TASK INSTRUCTIONS —
From the records below, copy out each line that has the word "individuals".

= = = = = = =

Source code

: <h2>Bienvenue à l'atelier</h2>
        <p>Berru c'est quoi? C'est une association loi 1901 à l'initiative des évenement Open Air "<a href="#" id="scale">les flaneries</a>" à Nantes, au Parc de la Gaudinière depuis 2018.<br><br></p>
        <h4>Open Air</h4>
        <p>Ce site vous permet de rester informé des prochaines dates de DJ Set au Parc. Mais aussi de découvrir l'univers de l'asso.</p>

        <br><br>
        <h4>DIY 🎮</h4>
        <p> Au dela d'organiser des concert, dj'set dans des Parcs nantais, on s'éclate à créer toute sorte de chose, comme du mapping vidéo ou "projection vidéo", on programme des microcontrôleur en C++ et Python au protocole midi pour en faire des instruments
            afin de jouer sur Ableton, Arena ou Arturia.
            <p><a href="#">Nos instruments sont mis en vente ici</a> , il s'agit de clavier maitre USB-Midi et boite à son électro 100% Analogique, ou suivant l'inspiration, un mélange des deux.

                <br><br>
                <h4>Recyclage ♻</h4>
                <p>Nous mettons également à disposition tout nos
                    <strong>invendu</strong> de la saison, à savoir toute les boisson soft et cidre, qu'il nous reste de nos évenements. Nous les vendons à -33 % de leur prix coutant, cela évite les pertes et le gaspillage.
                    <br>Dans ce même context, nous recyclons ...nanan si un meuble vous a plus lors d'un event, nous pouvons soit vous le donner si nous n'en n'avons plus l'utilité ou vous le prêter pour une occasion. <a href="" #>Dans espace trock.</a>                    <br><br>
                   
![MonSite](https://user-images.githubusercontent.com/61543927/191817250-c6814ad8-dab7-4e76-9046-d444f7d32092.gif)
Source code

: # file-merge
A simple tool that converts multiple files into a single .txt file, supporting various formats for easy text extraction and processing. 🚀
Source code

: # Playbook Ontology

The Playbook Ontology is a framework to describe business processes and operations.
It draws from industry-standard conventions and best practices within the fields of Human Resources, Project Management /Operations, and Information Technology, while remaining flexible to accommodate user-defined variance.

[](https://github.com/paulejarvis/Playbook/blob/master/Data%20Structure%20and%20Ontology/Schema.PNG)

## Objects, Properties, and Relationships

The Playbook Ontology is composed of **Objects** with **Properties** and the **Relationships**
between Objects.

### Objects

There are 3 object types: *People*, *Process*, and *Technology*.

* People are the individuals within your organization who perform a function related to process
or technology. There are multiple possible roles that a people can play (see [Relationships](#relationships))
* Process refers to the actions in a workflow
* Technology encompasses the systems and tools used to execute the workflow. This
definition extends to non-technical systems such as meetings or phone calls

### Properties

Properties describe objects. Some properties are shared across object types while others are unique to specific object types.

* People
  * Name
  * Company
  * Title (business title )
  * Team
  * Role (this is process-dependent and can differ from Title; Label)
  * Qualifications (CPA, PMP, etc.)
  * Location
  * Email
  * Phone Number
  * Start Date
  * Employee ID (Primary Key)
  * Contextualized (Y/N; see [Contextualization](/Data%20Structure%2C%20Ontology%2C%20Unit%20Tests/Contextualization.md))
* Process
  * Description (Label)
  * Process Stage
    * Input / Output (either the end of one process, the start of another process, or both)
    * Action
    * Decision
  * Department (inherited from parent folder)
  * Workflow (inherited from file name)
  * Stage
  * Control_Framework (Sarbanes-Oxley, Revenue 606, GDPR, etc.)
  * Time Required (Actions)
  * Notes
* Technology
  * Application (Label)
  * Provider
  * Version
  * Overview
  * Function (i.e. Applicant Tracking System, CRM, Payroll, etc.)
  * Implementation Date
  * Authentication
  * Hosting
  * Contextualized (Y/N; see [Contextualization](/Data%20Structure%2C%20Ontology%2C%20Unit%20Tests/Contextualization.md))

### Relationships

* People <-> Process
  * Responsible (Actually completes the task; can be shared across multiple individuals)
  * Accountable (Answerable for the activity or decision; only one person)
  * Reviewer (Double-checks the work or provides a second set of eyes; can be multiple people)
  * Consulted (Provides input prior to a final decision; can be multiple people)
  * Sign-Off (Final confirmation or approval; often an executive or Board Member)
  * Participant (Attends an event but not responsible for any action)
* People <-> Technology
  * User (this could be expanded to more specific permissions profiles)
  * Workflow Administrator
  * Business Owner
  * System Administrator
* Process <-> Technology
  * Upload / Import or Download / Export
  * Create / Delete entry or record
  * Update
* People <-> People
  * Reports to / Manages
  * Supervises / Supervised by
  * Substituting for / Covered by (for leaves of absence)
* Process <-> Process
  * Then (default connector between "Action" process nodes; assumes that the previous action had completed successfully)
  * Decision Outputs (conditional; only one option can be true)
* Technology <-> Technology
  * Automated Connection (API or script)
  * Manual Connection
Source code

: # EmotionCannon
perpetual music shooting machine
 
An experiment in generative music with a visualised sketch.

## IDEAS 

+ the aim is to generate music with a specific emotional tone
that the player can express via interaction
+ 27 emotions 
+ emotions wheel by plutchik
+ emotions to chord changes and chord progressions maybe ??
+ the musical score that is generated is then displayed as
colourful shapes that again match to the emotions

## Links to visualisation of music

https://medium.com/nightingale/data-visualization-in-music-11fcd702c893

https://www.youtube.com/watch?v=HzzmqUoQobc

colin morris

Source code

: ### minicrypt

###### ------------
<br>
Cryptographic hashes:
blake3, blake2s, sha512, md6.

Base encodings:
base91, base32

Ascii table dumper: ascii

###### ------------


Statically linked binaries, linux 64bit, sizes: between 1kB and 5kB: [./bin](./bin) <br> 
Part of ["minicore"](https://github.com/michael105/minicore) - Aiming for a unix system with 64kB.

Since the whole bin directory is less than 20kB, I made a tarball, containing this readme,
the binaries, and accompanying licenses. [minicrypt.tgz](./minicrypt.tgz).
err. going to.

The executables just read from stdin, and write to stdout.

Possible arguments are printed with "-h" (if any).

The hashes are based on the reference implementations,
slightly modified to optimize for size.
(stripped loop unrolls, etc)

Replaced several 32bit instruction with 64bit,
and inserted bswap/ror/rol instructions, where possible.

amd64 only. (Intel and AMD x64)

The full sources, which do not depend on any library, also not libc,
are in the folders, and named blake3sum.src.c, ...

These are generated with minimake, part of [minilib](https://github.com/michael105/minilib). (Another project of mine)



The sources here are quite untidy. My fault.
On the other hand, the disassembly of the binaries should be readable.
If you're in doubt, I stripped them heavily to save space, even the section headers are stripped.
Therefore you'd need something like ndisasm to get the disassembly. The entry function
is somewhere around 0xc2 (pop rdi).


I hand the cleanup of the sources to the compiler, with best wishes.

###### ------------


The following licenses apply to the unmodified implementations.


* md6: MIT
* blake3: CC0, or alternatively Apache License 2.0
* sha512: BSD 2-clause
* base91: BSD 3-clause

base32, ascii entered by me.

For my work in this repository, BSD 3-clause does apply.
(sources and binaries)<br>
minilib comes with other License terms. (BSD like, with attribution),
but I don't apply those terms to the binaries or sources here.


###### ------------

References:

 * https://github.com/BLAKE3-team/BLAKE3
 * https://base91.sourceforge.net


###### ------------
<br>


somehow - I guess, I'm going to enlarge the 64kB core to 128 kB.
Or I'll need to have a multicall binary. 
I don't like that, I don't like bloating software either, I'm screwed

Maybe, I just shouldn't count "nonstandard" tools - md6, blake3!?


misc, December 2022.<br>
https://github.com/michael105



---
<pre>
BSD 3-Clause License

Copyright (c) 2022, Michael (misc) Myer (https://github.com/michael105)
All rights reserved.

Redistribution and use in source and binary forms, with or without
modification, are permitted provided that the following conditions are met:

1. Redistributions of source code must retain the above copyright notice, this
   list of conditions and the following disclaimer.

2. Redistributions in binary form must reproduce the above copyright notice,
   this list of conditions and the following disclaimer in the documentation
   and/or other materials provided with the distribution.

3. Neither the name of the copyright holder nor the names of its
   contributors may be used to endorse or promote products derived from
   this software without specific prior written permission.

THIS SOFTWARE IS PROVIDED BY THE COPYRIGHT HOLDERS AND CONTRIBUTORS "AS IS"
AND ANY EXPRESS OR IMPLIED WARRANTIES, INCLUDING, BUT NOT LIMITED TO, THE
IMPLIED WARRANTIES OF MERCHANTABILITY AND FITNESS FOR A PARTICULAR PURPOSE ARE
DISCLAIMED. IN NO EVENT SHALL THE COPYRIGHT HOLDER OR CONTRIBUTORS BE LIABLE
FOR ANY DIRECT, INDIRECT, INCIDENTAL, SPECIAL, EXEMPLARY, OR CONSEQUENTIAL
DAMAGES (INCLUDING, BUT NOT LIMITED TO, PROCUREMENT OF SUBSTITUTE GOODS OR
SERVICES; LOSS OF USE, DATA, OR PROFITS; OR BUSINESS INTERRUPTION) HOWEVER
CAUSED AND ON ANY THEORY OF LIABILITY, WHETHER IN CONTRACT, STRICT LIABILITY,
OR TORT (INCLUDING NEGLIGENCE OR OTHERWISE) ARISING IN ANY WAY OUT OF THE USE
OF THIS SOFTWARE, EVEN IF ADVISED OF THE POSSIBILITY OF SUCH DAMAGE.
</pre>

= = = = = = =

REPLY —
* People are the individuals within your organization who perform a function related to process
  * Responsible (Actually completes the task; can be shared across multiple individuals)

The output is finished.